BOISE, Idaho (KIFI/KIDK)-After a two-year state analysis, the American Civil Liberties Union has released its "Blueprint for Smart Justice Idaho."
"The goals of the blueprint are to dramatically cut incarceration in Idaho, address racial disparities and to introduce solutions that invest in people and communities rather than in the construction of more prisons.," said ACLU of Idaho Executive Director Leo Morales. "We know these are not overnight goals, but given the high cost of incarceration to the state and our current prison overcrowding problem, we believe now is the time to start. Toward that end, we intend to lead by introducing Smart Justice legislation during the 2020 legislative session."
According to the study, incarceration in Idaho has risen 849% since 1980. The increase has out-stripped population growth and crime rates.
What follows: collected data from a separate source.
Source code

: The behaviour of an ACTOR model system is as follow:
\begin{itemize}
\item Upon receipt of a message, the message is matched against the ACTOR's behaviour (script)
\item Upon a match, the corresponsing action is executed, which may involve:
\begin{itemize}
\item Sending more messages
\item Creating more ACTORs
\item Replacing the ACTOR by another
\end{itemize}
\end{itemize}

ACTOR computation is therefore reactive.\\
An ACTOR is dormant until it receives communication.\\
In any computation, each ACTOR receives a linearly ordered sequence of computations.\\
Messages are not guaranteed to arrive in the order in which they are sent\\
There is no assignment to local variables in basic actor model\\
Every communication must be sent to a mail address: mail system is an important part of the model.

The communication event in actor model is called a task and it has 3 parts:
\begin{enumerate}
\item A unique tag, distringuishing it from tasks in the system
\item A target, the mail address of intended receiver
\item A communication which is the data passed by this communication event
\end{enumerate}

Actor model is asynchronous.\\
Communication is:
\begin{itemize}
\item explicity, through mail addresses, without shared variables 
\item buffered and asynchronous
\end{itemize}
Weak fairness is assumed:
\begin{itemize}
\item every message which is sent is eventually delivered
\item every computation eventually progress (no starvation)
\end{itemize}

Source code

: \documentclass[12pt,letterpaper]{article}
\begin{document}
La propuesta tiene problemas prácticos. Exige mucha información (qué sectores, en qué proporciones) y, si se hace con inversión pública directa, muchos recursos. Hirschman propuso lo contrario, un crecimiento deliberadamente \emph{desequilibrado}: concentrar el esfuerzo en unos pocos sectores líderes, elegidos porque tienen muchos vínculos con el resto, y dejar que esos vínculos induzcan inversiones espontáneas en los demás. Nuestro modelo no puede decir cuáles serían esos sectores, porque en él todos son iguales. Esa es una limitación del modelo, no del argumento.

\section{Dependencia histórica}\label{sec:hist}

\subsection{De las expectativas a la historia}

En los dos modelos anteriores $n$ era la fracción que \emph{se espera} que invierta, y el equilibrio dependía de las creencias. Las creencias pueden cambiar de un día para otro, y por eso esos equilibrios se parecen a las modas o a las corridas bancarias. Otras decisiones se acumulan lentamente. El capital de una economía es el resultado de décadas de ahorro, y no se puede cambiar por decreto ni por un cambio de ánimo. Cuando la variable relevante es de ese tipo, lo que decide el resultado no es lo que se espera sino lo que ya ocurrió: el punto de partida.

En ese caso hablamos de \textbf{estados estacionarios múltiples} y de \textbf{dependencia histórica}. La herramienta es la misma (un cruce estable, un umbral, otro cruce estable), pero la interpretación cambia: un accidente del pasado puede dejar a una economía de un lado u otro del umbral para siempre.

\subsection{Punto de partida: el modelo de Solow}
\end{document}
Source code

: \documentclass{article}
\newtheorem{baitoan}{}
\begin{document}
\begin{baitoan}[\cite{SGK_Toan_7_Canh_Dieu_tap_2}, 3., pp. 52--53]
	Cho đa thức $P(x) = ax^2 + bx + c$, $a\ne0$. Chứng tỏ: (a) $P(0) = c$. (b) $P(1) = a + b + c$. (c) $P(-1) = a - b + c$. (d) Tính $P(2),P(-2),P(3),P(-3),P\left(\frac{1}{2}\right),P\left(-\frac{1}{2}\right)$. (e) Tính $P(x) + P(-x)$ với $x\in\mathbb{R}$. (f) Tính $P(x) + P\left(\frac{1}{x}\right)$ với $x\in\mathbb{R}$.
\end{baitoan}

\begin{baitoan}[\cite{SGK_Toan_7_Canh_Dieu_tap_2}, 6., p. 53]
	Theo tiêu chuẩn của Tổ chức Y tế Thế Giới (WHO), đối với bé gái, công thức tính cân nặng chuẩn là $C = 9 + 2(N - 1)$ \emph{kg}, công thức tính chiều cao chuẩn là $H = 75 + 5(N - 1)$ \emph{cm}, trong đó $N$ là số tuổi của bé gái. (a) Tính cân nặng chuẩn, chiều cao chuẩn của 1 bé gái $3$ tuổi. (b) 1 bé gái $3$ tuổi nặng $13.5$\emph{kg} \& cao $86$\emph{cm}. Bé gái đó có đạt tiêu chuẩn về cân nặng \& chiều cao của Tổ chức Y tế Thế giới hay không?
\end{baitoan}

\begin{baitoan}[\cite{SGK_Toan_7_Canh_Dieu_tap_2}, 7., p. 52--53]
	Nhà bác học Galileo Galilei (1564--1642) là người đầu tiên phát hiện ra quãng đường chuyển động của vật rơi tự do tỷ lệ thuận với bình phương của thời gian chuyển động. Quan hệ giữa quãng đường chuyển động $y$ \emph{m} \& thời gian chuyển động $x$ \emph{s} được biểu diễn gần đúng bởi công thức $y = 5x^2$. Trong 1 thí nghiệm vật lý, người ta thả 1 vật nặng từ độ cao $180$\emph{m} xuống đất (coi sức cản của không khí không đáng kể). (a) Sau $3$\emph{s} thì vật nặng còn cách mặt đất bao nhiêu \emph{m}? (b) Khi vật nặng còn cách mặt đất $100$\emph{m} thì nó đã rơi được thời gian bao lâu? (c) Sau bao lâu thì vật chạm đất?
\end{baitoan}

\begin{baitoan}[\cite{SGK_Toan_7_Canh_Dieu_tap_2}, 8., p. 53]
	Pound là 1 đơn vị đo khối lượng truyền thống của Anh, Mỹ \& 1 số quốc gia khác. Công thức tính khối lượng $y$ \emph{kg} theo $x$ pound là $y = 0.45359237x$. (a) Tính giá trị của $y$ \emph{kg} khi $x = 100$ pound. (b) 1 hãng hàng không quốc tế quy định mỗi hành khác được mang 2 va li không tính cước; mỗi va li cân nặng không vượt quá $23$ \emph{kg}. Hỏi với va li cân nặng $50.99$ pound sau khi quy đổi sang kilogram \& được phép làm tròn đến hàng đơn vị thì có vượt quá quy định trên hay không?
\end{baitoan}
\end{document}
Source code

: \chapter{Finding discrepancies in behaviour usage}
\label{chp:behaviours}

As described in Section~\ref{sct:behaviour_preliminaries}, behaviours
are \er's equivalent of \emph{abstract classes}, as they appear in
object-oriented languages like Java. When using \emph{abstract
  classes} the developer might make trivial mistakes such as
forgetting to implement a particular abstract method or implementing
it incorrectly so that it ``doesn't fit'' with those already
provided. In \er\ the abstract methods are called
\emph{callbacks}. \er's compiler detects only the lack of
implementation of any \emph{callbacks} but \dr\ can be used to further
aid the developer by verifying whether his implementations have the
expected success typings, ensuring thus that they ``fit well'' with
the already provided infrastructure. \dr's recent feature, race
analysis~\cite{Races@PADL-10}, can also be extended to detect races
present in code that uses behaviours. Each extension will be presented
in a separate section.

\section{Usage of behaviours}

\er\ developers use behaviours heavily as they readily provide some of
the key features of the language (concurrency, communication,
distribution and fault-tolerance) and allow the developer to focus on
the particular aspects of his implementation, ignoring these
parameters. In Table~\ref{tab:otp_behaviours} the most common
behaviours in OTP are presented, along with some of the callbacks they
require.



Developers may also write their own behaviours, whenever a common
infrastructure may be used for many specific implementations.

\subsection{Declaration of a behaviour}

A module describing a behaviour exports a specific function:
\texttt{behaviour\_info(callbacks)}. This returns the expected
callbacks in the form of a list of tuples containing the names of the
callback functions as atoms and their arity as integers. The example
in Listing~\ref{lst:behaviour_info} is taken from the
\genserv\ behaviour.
It has cost Idaho taxpayers hundreds of millions of dollars.
ACLU blames "tough-on-crime" policies more than crime itself. It says mandatory minimum sentences, harsh sentences for minor drug and other non-violent offenses and so-called "truth-in-sentencing" laws for the massive increase.
As of June 2018, there were 8,616 people in prison in Idaho and some 3,000 to 4,000 in county jails. Another 16,000 were on probation or parole. In all, more than 360,000 Idahoans (about one in five) have criminal convictions on their records.
ACLU said its first objective is a reform initiative to advance "Fair Chance Employment" policies for Idahoans with criminal convictions.
ACLU of Idaho Policy Director Kathy Griesmyer said the ability to find a job after jail or prison is directly linked to recidivism. This is especially true for the 70-plus percent of inmates who are locked up for probation and parole violations. Without employment, many will violate again.
"More than 95 percent of inmates are released back into society," Griesmyer said. "For most of them, finding a job is key to staying out of prison, supporting their families and rebuilding their lives," she said. "But right now it's hard for many of them to get jobs because they have to check the box on the application right up front that says they have a criminal record."
ACLU will introduce the Fair Chance act to the 2020 Legislature. It would require employers to wait to ask about criminal background or do a criminal background check until the applicant is given a personal interview or conditional employment offer.
Griesmeyer said employers realize they're missing out on qualified applicants who may have made mistakes in the past.